The Trade Mark Headstart Procedure.


IP Australia offers two (2) options for filing a trade mark application in Australia: (i) a standard trade mark application; and (ii) a trade mark Headstart application. This article will outline the procedure and benefits of the trade mark Headstart service.

One of the major advantages of the trade mark Headstart service is that IP Australia undertakes a pre-assessment of the registrability of your trade mark before filling a trade mark application. This allows an Applicant to obtain an initial opinion from the Trade Marks Office as to whether or not the trade mark is registrable.

It is important to note that the following types of trade marks are excluded from the trade mark Headstart service:

  • special kinds of signs
  • series trade marks
  • certification trade marks
  • collective trade marks
  • defensive trade marks
  • divisional applications.

The Headstart procedure involves two parts. In Part 1, a draft application is filed. Within 5 business days, an examiner will provide an initial opinion as to the registrability of the trade mark.
A feature of the Headstart procedure is that Part 1 uses a drop-down list when choosing the description of goods and/or services that will accompany the application. Therefore, it is not possible to be specific in connection with the goods and/or services to which the mark is to be applied. However, once a positive response is received from the examiner, it is possible to request an amendment to specify the goods/services. Provided that the amended goods and/or services fall within the general description of the goods/services selected from the drop-down list, the amendment should be allowed.

The application can be abandoned if a negative response from the examiner is received, noting that the application is not published during Part 1. Alternatively, you can decide to argue the matter when the formal examination report issues.

Note that the examiner does reserve the right to issue an adverse examination report even if the initial opinion from Part 1 indicates that the trade mark can be registered.

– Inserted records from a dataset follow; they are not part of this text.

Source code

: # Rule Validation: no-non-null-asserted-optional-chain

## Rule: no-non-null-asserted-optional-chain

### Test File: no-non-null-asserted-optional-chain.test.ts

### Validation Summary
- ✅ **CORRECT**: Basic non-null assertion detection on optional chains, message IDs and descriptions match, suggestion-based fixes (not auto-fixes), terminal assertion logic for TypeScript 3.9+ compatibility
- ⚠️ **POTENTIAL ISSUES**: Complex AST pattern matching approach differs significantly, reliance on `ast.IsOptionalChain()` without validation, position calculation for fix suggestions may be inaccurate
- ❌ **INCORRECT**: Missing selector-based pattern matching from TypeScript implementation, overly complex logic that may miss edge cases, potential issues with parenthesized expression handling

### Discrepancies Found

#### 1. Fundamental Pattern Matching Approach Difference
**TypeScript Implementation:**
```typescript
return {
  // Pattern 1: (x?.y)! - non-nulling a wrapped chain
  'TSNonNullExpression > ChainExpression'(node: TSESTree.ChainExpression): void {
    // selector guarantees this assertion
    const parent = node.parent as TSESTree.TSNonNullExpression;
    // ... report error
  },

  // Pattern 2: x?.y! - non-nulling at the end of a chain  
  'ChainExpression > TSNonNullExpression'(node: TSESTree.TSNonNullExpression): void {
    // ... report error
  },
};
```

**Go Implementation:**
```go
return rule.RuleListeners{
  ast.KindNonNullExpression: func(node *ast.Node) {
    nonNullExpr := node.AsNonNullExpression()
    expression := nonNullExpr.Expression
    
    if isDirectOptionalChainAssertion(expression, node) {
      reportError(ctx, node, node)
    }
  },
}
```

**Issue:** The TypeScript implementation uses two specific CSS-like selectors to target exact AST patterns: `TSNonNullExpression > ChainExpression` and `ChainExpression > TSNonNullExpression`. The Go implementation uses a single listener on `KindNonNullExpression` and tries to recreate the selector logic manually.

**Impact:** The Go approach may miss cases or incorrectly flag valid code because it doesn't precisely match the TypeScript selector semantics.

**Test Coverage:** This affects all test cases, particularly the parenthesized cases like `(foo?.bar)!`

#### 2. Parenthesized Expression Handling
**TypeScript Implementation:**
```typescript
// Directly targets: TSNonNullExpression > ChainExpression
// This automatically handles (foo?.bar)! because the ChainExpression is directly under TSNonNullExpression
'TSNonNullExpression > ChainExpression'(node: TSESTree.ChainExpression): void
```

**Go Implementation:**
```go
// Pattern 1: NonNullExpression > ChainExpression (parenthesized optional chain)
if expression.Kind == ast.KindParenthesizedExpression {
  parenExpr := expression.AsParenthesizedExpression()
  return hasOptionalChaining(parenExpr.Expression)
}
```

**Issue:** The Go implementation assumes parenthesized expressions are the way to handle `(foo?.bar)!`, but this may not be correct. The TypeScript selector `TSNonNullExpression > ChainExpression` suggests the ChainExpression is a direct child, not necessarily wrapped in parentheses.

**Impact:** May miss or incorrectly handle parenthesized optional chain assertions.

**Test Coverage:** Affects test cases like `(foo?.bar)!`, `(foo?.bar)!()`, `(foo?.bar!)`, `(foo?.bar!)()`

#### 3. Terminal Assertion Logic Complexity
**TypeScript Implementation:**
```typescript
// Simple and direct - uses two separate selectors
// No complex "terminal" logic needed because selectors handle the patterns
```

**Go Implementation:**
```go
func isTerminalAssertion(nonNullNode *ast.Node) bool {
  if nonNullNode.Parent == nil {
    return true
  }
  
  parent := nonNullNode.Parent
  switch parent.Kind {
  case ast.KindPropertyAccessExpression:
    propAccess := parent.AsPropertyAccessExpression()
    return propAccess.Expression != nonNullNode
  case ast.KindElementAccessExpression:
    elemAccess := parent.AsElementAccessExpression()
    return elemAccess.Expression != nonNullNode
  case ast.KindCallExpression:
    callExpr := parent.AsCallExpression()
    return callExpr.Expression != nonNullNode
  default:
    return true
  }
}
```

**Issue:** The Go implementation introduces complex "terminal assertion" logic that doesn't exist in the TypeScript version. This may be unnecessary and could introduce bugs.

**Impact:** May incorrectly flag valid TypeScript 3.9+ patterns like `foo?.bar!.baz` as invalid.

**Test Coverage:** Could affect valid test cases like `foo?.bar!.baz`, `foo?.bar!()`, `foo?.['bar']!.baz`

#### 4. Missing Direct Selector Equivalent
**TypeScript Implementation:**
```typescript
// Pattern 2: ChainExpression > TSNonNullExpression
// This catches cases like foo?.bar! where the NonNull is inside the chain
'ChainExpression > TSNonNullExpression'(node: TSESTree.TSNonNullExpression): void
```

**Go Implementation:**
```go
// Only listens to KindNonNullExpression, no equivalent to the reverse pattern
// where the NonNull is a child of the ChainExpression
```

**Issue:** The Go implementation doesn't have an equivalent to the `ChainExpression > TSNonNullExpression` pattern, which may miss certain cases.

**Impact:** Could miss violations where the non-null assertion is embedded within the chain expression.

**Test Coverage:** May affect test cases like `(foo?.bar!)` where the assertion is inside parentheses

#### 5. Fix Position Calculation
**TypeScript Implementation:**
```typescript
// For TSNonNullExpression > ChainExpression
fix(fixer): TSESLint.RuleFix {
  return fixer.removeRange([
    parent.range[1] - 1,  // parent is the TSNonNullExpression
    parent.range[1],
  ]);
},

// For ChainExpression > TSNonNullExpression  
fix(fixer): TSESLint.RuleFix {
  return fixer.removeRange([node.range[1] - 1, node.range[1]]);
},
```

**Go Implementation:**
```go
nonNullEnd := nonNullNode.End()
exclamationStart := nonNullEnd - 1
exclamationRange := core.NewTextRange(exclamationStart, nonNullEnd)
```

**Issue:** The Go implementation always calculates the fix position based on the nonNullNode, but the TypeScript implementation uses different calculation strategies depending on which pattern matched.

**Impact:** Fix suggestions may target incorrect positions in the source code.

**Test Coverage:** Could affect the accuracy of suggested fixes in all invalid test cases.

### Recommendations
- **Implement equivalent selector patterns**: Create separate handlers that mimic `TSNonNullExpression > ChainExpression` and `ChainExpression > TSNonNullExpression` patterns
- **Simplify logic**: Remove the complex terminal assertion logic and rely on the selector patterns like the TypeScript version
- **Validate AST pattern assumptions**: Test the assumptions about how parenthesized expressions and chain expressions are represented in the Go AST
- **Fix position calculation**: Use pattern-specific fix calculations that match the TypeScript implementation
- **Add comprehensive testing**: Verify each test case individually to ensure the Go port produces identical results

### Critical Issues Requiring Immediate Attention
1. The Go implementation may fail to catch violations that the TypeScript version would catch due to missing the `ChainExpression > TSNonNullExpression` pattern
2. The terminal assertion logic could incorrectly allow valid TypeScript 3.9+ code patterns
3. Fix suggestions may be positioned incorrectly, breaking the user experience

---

There is a non-extendable period of 5 days from the issuance of the initial opinion to make any amendments, and pay the Part 2 fee.

Rights in a registered trade mark commence from the filing date of the trade mark. The trade mark application is considered filed as soon as the Part 2 fee is paid. Therefore, the filing date of the trade mark application is the date that the Part 2 fee is paid. Once the Part 2 fee is paid, the application reverts to a standard trade mark application, and is examined accordingly. The examiner will also conduct a supplemental search for any potential conflicting mark/s filed from the period between the initial opinion and payment of the Part 2 fee.

Once the Part 2 fee is paid, the details of the application will be published, and any amendment to the application cannot substantially affect the identity of the trade mark, or broaden the scope of goods and/or services. Therefore, any amendment to the application to address obstacles to registration of the trade mark should be made prior to payment of the Part 2 fee.

Although IP Australia explicitly states that the Headstart procedure “does not provide a faster or cheaper path to trade mark registration”, the procedure may be advantageous for use in particular situations. For example, if there is any form of uncertainty regarding registrability of the proposed trade mark, the Headstart procedure provides a rapid, initial assessment of the registrability of the trade mark, and allows the Applicant to implement changes to the trade mark and/or the associated goods or services in order to overcome any potential barriers to registration.